▶ _Exercise instructions_: Exactly as they stand, set down the following records once more.

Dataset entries
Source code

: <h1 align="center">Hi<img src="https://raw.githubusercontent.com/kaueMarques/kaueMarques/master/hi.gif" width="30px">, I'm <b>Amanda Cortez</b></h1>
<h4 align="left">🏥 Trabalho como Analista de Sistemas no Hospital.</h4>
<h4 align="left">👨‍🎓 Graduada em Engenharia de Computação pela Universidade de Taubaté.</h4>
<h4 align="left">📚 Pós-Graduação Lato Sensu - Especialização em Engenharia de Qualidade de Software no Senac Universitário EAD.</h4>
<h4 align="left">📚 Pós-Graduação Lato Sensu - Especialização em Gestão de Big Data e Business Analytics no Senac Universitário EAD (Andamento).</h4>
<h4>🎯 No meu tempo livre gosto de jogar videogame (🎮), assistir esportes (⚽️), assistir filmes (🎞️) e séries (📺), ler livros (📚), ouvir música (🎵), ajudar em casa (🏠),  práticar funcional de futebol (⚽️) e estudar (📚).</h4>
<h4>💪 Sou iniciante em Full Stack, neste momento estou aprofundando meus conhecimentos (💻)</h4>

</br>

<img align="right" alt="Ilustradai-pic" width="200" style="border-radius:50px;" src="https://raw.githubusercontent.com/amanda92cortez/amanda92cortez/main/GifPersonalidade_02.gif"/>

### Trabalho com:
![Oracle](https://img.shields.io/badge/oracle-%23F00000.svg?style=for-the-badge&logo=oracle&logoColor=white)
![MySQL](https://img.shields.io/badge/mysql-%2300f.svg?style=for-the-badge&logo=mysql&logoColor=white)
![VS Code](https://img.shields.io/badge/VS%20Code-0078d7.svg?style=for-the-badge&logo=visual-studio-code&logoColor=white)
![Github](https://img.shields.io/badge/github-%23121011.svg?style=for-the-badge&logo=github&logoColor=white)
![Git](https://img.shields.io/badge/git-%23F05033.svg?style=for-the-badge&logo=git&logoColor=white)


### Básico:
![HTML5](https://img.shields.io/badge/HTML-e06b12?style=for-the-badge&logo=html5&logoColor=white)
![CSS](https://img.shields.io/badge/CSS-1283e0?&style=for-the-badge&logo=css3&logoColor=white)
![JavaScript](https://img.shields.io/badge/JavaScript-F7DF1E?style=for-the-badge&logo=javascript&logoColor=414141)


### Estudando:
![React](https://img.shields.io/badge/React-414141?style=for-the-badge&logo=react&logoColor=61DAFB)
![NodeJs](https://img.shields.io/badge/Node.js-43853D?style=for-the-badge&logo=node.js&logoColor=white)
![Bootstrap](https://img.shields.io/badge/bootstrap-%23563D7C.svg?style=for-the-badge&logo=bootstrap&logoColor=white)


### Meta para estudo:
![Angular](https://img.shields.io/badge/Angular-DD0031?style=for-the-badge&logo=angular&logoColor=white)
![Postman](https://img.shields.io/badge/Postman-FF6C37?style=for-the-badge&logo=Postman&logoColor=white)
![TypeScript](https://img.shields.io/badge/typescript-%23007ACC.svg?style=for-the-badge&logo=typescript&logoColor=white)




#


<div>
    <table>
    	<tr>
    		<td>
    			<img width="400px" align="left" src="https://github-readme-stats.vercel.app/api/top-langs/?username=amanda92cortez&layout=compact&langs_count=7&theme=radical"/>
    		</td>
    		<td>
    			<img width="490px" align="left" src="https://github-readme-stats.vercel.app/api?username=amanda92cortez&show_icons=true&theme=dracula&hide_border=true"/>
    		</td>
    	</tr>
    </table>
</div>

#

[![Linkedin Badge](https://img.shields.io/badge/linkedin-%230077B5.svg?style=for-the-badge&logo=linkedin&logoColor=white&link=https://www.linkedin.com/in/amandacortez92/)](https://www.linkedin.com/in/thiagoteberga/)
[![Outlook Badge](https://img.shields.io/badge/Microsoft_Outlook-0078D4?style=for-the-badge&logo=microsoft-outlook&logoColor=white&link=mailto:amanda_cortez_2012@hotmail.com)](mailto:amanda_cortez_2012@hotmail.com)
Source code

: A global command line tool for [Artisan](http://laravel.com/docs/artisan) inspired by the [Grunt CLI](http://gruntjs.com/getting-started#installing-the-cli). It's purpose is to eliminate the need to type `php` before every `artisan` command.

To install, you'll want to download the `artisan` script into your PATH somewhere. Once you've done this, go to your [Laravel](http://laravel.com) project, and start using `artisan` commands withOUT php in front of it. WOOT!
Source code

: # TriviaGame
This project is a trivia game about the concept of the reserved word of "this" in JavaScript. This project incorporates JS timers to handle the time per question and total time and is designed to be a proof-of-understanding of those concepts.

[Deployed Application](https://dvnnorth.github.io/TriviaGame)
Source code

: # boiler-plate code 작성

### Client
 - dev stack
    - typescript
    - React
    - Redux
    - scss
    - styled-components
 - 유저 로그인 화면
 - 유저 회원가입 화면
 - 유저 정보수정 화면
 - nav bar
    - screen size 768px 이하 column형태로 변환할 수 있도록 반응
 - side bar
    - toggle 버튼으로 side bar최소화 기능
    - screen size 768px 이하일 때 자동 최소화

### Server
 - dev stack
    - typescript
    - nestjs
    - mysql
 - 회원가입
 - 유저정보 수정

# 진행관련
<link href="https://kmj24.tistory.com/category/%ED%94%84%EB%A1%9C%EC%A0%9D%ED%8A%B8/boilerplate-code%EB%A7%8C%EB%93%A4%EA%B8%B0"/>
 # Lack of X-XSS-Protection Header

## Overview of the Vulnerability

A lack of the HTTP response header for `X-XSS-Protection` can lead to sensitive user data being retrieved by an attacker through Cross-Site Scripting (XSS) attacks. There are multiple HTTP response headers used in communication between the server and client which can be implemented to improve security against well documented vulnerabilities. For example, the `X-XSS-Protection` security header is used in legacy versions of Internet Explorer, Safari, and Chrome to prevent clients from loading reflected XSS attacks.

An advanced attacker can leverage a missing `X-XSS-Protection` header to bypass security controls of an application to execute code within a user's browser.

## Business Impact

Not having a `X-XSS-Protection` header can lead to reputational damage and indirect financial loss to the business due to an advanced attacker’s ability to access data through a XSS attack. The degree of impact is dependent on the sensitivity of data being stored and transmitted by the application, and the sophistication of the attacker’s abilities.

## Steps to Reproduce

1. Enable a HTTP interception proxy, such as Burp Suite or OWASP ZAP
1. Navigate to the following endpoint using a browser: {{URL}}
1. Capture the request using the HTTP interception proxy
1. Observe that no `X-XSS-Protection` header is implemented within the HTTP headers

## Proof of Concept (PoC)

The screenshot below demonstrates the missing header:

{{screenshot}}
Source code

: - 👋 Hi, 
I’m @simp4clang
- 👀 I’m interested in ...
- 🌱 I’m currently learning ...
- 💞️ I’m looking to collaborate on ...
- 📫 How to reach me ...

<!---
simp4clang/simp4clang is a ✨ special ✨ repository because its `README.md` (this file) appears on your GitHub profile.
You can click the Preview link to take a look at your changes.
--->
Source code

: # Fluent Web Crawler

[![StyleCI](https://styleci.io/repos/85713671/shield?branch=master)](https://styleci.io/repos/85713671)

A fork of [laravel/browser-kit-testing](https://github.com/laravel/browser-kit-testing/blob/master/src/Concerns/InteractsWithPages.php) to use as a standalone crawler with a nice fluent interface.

▶ _Finished task_:
Source code

: <h1 align="center">Hi<img src="https://raw.githubusercontent.com/kaueMarques/kaueMarques/master/hi.gif" width="30px">, I'm <b>Amanda Cortez</b></h1>
<h4 align="left">🏥 Trabalho como Analista de Sistemas no Hospital.</h4>
<h4 align="left">👨‍🎓 Graduada em Engenharia de Computação pela Universidade de Taubaté.</h4>
<h4 align="left">📚 Pós-Graduação Lato Sensu - Especialização em Engenharia de Qualidade de Software no Senac Universitário EAD.</h4>
<h4 align="left">📚 Pós-Graduação Lato Sensu - Especialização em Gestão de Big Data e Business Analytics no Senac Universitário EAD (Andamento).</h4>
<h4>🎯 No meu tempo livre gosto de jogar videogame (🎮), assistir esportes (⚽️), assistir filmes (🎞️) e séries (📺), ler livros (📚), ouvir música (🎵), ajudar em casa (🏠),  práticar funcional de futebol (⚽️) e estudar (📚).</h4>
<h4>💪 Sou iniciante em Full Stack, neste momento estou aprofundando meus conhecimentos (💻)</h4>

</br>

<img align="right" alt="Ilustradai-pic" width="200" style="border-radius:50px;" src="https://raw.githubusercontent.com/amanda92cortez/amanda92cortez/main/GifPersonalidade_02.gif"/>

### Trabalho com:
![Oracle](https://img.shields.io/badge/oracle-%23F00000.svg?style=for-the-badge&logo=oracle&logoColor=white)
![MySQL](https://img.shields.io/badge/mysql-%2300f.svg?style=for-the-badge&logo=mysql&logoColor=white)
![VS Code](https://img.shields.io/badge/VS%20Code-0078d7.svg?style=for-the-badge&logo=visual-studio-code&logoColor=white)
![Github](https://img.shields.io/badge/github-%23121011.svg?style=for-the-badge&logo=github&logoColor=white)
![Git](https://img.shields.io/badge/git-%23F05033.svg?style=for-the-badge&logo=git&logoColor=white)


### Básico:
![HTML5](https://img.shields.io/badge/HTML-e06b12?style=for-the-badge&logo=html5&logoColor=white)
![CSS](https://img.shields.io/badge/CSS-1283e0?&style=for-the-badge&logo=css3&logoColor=white)
![JavaScript](https://img.shields.io/badge/JavaScript-F7DF1E?style=for-the-badge&logo=javascript&logoColor=414141)


### Estudando:
![React](https://img.shields.io/badge/React-414141?style=for-the-badge&logo=react&logoColor=61DAFB)
![NodeJs](https://img.shields.io/badge/Node.js-43853D?style=for-the-badge&logo=node.js&logoColor=white)
![Bootstrap](https://img.shields.io/badge/bootstrap-%23563D7C.svg?style=for-the-badge&logo=bootstrap&logoColor=white)


### Meta para estudo:
![Angular](https://img.shields.io/badge/Angular-DD0031?style=for-the-badge&logo=angular&logoColor=white)
![Postman](https://img.shields.io/badge/Postman-FF6C37?style=for-the-badge&logo=Postman&logoColor=white)
![TypeScript](https://img.shields.io/badge/typescript-%23007ACC.svg?style=for-the-badge&logo=typescript&logoColor=white)




#


<div>
    <table>
    	<tr>
    		<td>
    			<img width="400px" align="left" src="https://github-readme-stats.vercel.app/api/top-langs/?username=amanda92cortez&layout=compact&langs_count=7&theme=radical"/>
    		</td>
    		<td>
    			<img width="490px" align="left" src="https://github-readme-stats.vercel.app/api?username=amanda92cortez&show_icons=true&theme=dracula&hide_border=true"/>
    		</td>
    	</tr>
    </table>
</div>

#

[![Linkedin Badge](https://img.shields.io/badge/linkedin-%230077B5.svg?style=for-the-badge&logo=linkedin&logoColor=white&link=https://www.linkedin.com/in/amandacortez92/)](https://www.linkedin.com/in/thiagoteberga/)
[![Outlook Badge](https://img.shields.io/badge/Microsoft_Outlook-0078D4?style=for-the-badge&logo=microsoft-outlook&logoColor=white&link=mailto:amanda_cortez_2012@hotmail.com)](mailto:amanda_cortez_2012@hotmail.com)
Source code

: A global command line tool for [Artisan](http://laravel.com/docs/artisan) inspired by the [Grunt CLI](http://gruntjs.com/getting-started#installing-the-cli). It's purpose is to eliminate the need to type `php` before every `artisan` command.

To install, you'll want to download the `artisan` script into your PATH somewhere. Once you've done this, go to your [Laravel](http://laravel.com) project, and start using `artisan` commands withOUT php in front of it. WOOT!
Source code

: # TriviaGame
This project is a trivia game about the concept of the reserved word of "this" in JavaScript. This project incorporates JS timers to handle the time per question and total time and is designed to be a proof-of-understanding of those concepts.

[Deployed Application](https://dvnnorth.github.io/TriviaGame)
Source code

: # boiler-plate code 작성

### Client
 - dev stack
    - typescript
    - React
    - Redux
    - scss
    - styled-components
 - 유저 로그인 화면
 - 유저 회원가입 화면
 - 유저 정보수정 화면
 - nav bar
    - screen size 768px 이하 column형태로 변환할 수 있도록 반응
 - side bar
    - toggle 버튼으로 side bar최소화 기능
    - screen size 768px 이하일 때 자동 최소화

### Server
 - dev stack
    - typescript
    - nestjs
    - mysql
 - 회원가입
 - 유저정보 수정

# 진행관련
<link href="https://kmj24.tistory.com/category/%ED%94%84%EB%A1%9C%EC%A0%9D%ED%8A%B8/boilerplate-code%EB%A7%8C%EB%93%A4%EA%B8%B0"/>
 # Lack of X-XSS-Protection Header

## Overview of the Vulnerability

A lack of the HTTP response header for `X-XSS-Protection` can lead to sensitive user data being retrieved by an attacker through Cross-Site Scripting (XSS) attacks. There are multiple HTTP response headers used in communication between the server and client which can be implemented to improve security against well documented vulnerabilities. For example, the `X-XSS-Protection` security header is used in legacy versions of Internet Explorer, Safari, and Chrome to prevent clients from loading reflected XSS attacks.

An advanced attacker can leverage a missing `X-XSS-Protection` header to bypass security controls of an application to execute code within a user's browser.

## Business Impact

Not having a `X-XSS-Protection` header can lead to reputational damage and indirect financial loss to the business due to an advanced attacker’s ability to access data through a XSS attack. The degree of impact is dependent on the sensitivity of data being stored and transmitted by the application, and the sophistication of the attacker’s abilities.

## Steps to Reproduce

1. Enable a HTTP interception proxy, such as Burp Suite or OWASP ZAP
1. Navigate to the following endpoint using a browser: {{URL}}
1. Capture the request using the HTTP interception proxy
1. Observe that no `X-XSS-Protection` header is implemented within the HTTP headers

## Proof of Concept (PoC)

The screenshot below demonstrates the missing header:

{{screenshot}}
Source code

: - 👋 Hi, 
I’m @simp4clang
- 👀 I’m interested in ...
- 🌱 I’m currently learning ...
- 💞️ I’m looking to collaborate on ...
- 📫 How to reach me ...

<!---
simp4clang/simp4clang is a ✨ special ✨ repository because its `README.md` (this file) appears on your GitHub profile.
You can click the Preview link to take a look at your changes.
--->
Source code

: # Fluent Web Crawler

[![StyleCI](https://styleci.io/repos/85713671/shield?branch=master)](https://styleci.io/repos/85713671)

A fork of [laravel/browser-kit-testing](https://github.com/laravel/browser-kit-testing/blob/master/src/Concerns/InteractsWithPages.php) to use as a standalone crawler with a nice fluent interface.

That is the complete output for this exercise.